- Directions for this task -
Start at the line with "For some $j$, a" in the records below, stop at the line with "compression.", and return every line in that span exactly, the two end lines included.

- Source material -
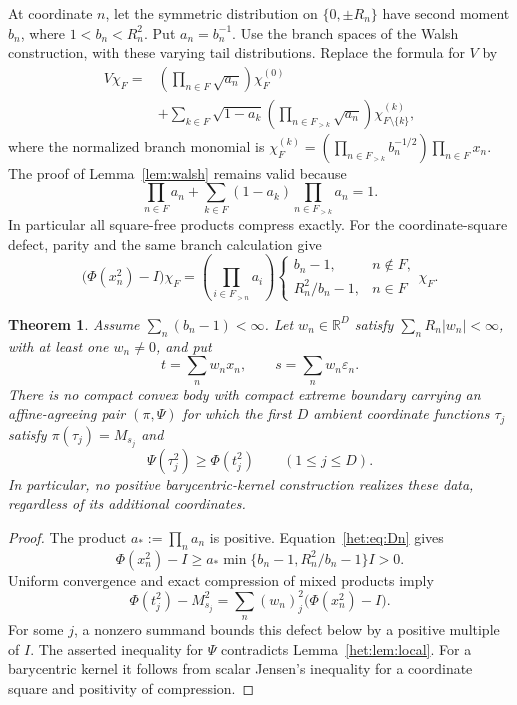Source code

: \documentclass[11pt,letterpaper]{amsart}
\newtheorem{theorem}{Theorem}[section]
\theoremstyle{definition}
\theoremstyle{remark}
\numberwithin{equation}{section}
\newcommand{\R}{\mathbb R}
\begin{document}
At coordinate $n$, let the symmetric distribution on $\{0,\pm R_n\}$
have second moment $b_n$, where $1<b_n<R_n^2$. Put $a_n=b_n^{-1}$.
Use the branch spaces of the Walsh construction, with these varying
tail distributions. Replace the formula for $V$ by
\[
 \begin{split}
 V\chi_F={}&\left(\prod_{n\in F}\sqrt{a_n}\right)\chi_F^{(0)}\\
 &+\sum_{k\in F}\sqrt{1-a_k}
     \left(\prod_{n\in F_{>k}}\sqrt{a_n}\right)
       \chi_{F\setminus\{k\}}^{(k)},
 \end{split}
\]
where the normalized branch monomial is
$\chi_F^{(k)}=(\prod_{n\in F_{>k}}b_n^{-1/2})\prod_{n\in F}x_n$.
The proof of Lemma~\ref{lem:walsh} remains valid because
\[
 \prod_{n\in F}a_n+
 \sum_{k\in F}(1-a_k)\prod_{n\in F_{>k}}a_n=1.
\]
In particular all square-free products compress exactly. For the
coordinate-square defect, parity and the same branch calculation give
\begin{equation}\label{het:eq:Dn}
 \bigl(\Phi(x_n^2)-I\bigr)\chi_F
 =\left(\prod_{i\in F_{>n}}a_i\right)
 \begin{cases}
 b_n-1,&n\notin F,\\
 R_n^2/b_n-1,&n\in F
 \end{cases}
 \chi_F.
\end{equation}

\begin{theorem}\label{het:thm:obstruction}
Assume $\sum_n(b_n-1)<\infty$. Let $w_n\in\R^D$ satisfy
$\sum_n R_n|w_n|<\infty$, with at least one $w_n\ne0$, and put
\[
                       t=\sum_n w_nx_n,
                       \qquad s=\sum_nw_n\varepsilon_n.
\]
There is no compact convex body with compact extreme boundary carrying
an affine-agreeing pair $(\pi,\Psi)$ for which the first $D$ ambient
coordinate functions $\tau_j$ satisfy $\pi(\tau_j)=M_{s_j}$ and
\[
                         \Psi(\tau_j^2)\ge\Phi(t_j^2)
                         \qquad(1\le j\le D).
\]
In particular, no positive barycentric-kernel construction realizes
these data, regardless of its additional coordinates.
\end{theorem}
\begin{proof}
The product $a_*:=\prod_n a_n$ is positive. Equation~\eqref{het:eq:Dn}
gives
\[
 \Phi(x_n^2)-I\ge
 a_*\min\{b_n-1,R_n^2/b_n-1\}I>0.
\]
Uniform convergence and exact compression of mixed products imply
\[
 \Phi(t_j^2)-M_{s_j}^2
       =\sum_n(w_n)_j^2\bigl(\Phi(x_n^2)-I\bigr).
\]
For some $j$, a nonzero summand bounds this defect below by a positive
multiple of $I$. The asserted inequality for $\Psi$ contradicts
Lemma~\ref{het:lem:local}. For a barycentric kernel it follows from
scalar Jensen's inequality for a coordinate square and positivity of
compression.
\end{proof}
\end{document}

- Result of this exercise -
For some $j$, a nonzero summand bounds this defect below by a positive
multiple of $I$. The asserted inequality for $\Psi$ contradicts
Lemma~\ref{het:lem:local}. For a barycentric kernel it follows from
scalar Jensen's inequality for a coordinate square and positivity of
compression.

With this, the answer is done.